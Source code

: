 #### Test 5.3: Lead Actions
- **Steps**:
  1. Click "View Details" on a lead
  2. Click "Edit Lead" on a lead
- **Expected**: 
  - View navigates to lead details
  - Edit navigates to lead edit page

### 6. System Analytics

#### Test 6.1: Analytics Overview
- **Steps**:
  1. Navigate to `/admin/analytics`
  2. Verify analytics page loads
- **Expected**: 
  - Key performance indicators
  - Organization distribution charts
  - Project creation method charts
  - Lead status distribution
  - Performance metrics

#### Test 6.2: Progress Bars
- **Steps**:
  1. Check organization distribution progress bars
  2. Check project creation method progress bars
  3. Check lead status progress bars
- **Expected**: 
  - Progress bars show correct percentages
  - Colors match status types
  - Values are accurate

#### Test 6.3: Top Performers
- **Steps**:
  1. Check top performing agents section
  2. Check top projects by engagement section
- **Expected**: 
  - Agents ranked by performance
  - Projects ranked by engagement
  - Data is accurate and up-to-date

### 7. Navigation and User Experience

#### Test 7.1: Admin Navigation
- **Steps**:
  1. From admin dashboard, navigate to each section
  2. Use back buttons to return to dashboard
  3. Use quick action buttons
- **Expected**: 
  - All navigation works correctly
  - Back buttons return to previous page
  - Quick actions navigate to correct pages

--

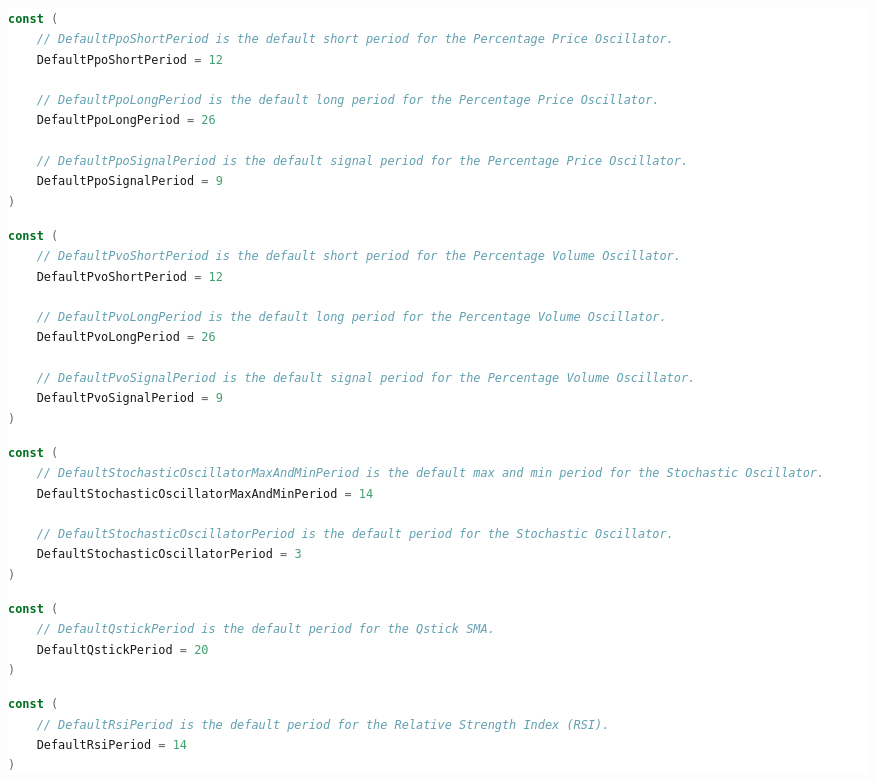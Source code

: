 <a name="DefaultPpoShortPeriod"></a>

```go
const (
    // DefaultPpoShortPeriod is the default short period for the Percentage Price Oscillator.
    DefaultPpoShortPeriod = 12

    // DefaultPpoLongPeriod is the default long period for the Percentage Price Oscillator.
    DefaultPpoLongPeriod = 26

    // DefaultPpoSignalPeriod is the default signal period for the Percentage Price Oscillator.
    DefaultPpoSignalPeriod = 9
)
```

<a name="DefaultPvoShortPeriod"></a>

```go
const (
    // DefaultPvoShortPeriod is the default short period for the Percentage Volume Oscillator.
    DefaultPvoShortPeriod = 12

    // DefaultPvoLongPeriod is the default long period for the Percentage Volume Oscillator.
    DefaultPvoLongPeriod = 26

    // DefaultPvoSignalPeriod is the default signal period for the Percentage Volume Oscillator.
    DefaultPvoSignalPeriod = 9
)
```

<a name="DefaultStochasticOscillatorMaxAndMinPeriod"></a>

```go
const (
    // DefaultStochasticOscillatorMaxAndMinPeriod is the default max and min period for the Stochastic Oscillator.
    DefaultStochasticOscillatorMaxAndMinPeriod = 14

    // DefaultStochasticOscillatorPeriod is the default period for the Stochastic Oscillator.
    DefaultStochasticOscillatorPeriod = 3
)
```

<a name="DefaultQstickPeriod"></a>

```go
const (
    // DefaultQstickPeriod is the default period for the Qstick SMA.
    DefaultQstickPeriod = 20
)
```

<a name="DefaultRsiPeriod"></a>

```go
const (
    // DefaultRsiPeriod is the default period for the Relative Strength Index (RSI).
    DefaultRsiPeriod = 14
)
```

--

* [What is needed] Each line above from the one with "1. Navigate to" up to and including the one with "#### Test 6.2: Progress Bars" must be set down exactly, and no line outside that span may appear.

* [Output]
  1. Navigate to `/admin/analytics`
  2. Verify analytics page loads
- **Expected**: 
  - Key performance indicators
  - Organization distribution charts
  - Project creation method charts
  - Lead status distribution
  - Performance metrics

#### Test 6.2: Progress Bars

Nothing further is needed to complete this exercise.